This was a great line, and so true: To be equal to men, you must be just like the worst of them….
Other than that, I would just say, it would make me really nervous ... a male porn star ... who would want to sleep with all those possibilities of stds. Scary. That would be my worst nightmare.

“Feminism” is social eengineering to destroy the family, pit women against their natural protectors (men), and tax the female half of the population. Ms Magazine was a CIA front. Betty Friedan hired female domestic staff. It was all a scam, women taught lies because it benefitted the increase of state power and diminished the private resources of the individual. I long ago realized that “feminists” valued nothing that I valued as a woman, not marriage, not tradition, not children, not sexuality, not even women.

It’s a bit like “The Seven Year Itch”, only without the humor, passion, tension, and clever dialogue. The Salon article itself is a complete let-down. Such cultural mediocrity spells the end of our society. It’s difficult to imagine someone wanting to live like that, day after day, year after year; a perpetual search for a new titillating experience and being disappointed time after time.

Carolyn,

This puzzles me. You say:


I keep hearing a great deal about women wanting to imitate men but very few of the feminists that I know want to be men. We simply don’t want to be placed in this confining little box called “femininity.”


Then you say you just want to be considered human.  I don’t get it.  You don’t want to be a man.  You balk against femininity.  What exactly do you think makes up the human race, if not male and female.  What do you think being a woman means?  Are you saying you want to neuter us all?  No feminine, no masculine, just folks?  That’s just not possible!  We are what we are, praise God.

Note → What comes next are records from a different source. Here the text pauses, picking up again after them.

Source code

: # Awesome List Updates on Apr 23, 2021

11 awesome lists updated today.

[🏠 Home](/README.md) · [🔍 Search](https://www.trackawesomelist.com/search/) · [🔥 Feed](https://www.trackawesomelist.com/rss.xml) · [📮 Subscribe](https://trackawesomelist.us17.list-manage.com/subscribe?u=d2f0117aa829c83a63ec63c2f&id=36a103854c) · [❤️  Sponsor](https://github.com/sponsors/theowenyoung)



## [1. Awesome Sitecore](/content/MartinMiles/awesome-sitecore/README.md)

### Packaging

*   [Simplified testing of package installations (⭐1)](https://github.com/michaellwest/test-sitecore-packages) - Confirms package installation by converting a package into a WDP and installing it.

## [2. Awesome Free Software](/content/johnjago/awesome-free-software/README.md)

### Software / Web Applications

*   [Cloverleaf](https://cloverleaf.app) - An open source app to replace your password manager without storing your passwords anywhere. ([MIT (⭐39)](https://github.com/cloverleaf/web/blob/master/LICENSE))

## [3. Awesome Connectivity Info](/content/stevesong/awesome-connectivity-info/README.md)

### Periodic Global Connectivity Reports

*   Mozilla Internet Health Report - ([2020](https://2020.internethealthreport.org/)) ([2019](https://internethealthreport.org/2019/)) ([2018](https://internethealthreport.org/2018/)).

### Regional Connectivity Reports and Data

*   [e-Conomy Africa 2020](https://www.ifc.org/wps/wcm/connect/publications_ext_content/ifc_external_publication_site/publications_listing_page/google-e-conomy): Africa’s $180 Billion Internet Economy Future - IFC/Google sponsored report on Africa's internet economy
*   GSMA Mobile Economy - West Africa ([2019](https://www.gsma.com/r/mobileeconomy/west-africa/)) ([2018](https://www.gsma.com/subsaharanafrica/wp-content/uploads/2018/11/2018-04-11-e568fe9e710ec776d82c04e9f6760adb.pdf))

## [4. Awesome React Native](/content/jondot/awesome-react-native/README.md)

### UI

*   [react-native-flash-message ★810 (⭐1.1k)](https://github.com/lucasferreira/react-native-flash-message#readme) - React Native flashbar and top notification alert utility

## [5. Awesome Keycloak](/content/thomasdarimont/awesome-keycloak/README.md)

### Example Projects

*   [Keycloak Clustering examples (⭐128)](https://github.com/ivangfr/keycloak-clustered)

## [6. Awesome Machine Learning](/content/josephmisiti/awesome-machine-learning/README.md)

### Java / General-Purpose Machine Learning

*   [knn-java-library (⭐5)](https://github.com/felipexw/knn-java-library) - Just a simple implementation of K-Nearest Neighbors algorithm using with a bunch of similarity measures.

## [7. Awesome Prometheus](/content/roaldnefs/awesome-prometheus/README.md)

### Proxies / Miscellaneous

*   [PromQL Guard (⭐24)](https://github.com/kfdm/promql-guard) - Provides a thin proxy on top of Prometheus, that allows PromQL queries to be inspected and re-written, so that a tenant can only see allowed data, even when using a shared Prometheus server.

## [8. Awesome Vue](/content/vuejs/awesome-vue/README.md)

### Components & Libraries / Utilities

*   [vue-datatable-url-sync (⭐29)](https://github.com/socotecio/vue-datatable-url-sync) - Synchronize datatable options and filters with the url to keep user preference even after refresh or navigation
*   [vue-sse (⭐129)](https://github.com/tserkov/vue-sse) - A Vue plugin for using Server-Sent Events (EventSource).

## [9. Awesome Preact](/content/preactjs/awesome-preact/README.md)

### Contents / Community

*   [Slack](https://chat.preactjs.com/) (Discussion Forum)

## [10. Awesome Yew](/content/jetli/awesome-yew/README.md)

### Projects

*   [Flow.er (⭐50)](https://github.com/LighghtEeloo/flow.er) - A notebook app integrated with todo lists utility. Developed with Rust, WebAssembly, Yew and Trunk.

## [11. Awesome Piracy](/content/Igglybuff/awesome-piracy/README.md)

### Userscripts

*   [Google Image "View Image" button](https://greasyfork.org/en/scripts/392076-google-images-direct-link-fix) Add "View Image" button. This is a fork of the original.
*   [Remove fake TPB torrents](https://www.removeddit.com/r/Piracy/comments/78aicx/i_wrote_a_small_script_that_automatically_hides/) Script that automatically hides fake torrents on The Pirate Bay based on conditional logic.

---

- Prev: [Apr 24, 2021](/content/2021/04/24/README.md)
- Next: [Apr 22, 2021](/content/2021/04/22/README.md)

When will our culture understand that we’re not to bend reality to fit our ideas, but rather are called to change our ideas to fit reality.  Whether you like or don’t like the “box” of femininity, I’m afraid that if you were born a woman, that’s just reality.  You are feminine.  Your acceptance or rejection of that fact has no affect on the reality of it. 

This is an attitude that I find particularly sad.

Sad as this woman’s troubles are (self-imposed or not), it’s not an adequate basis for condemning feminism.  Like many conservative critics of feminism, the author has reduced a broad and multi-faceted movement to a its seedy side.  This same author would become quite upset if the sins of Catholics (which are many) were tallied up as evidence that Catholicism is wrong, yet sees no problem with offering an ad hominem critique of feminism.  Sure, there are feminists who use an often distorted or one-sided feminism as reason to behave quite badly.  However, the author has gravely mistaken the primary interest of feminists: most feminists do not want to be men.  They want to cease being defined in reaction to men: women are not “misbegotten men.”  Perhaps they tire of being known as “the weaker sex” (weaker than whom?  Than men, of course - the default gender).  Perhaps they tire of the paternalism of agricultural societies and have seen in the postindustrial world the opportunity to redefine the gender - since gender is, among other things, socially constructed.  In any case, their project has good things and bad things about it, like any, and unfortunately the conservative obsession with dragging up the muck squanders an opportunity to present a more even handed and truthful appraisal of feminism.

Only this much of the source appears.